Report every line below that has the string "transition" in it.
Data for processing section start
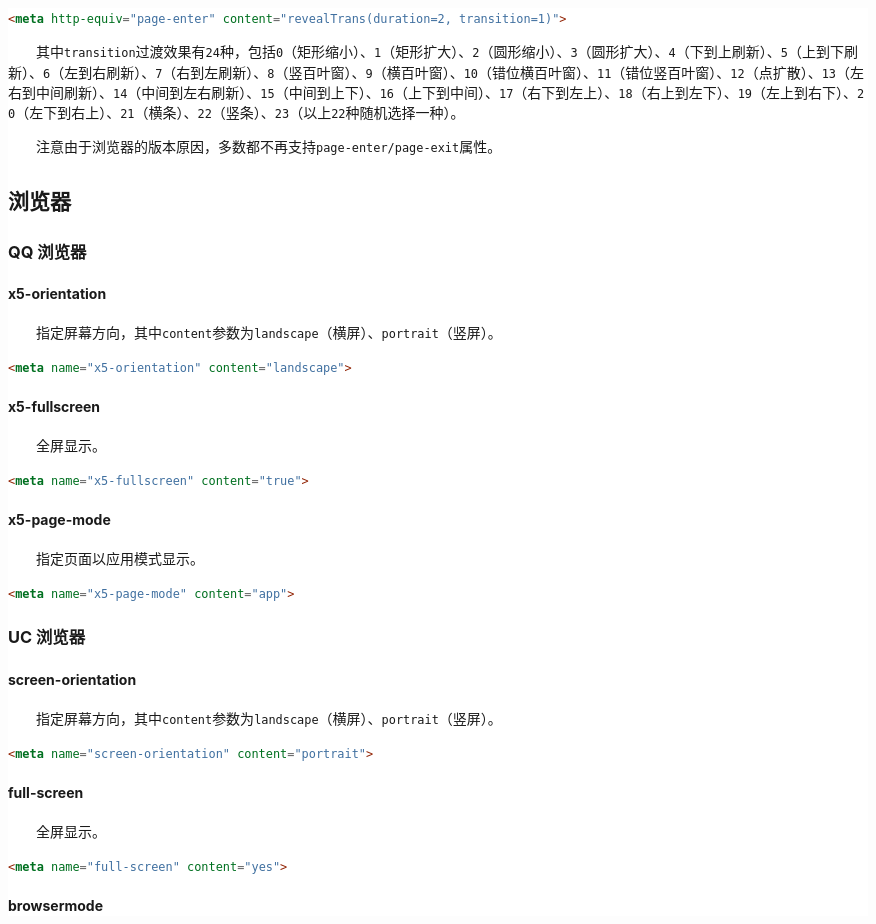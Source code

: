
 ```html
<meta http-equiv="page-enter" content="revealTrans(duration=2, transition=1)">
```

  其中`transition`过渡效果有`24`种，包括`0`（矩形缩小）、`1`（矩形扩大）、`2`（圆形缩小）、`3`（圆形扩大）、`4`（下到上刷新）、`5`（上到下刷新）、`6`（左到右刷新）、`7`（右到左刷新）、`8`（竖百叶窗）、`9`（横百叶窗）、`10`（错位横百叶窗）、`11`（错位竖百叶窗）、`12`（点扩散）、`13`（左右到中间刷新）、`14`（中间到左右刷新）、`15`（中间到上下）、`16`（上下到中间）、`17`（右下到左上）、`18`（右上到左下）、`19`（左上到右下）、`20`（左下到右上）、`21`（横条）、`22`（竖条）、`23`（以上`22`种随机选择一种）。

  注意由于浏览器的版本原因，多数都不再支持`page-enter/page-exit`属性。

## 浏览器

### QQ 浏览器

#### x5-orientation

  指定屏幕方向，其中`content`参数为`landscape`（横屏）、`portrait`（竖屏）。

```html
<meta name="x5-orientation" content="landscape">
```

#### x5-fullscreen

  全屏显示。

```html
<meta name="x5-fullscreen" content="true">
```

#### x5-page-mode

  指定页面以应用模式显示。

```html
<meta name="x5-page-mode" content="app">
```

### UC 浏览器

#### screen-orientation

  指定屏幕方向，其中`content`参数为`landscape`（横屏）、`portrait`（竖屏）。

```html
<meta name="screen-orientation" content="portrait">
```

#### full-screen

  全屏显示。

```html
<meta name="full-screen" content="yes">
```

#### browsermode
Data for processing section end
### Output below
<meta http-equiv="page-enter" content="revealTrans(duration=2, transition=1)">
  其中`transition`过渡效果有`24`种，包括`0`（矩形缩小）、`1`（矩形扩大）、`2`（圆形缩小）、`3`（圆形扩大）、`4`（下到上刷新）、`5`（上到下刷新）、`6`（左到右刷新）、`7`（右到左刷新）、`8`（竖百叶窗）、`9`（横百叶窗）、`10`（错位横百叶窗）、`11`（错位竖百叶窗）、`12`（点扩散）、`13`（左右到中间刷新）、`14`（中间到左右刷新）、`15`（中间到上下）、`16`（上下到中间）、`17`（右下到左上）、`18`（右上到左下）、`19`（左上到右下）、`20`（左下到右上）、`21`（横条）、`22`（竖条）、`23`（以上`22`种随机选择一种）。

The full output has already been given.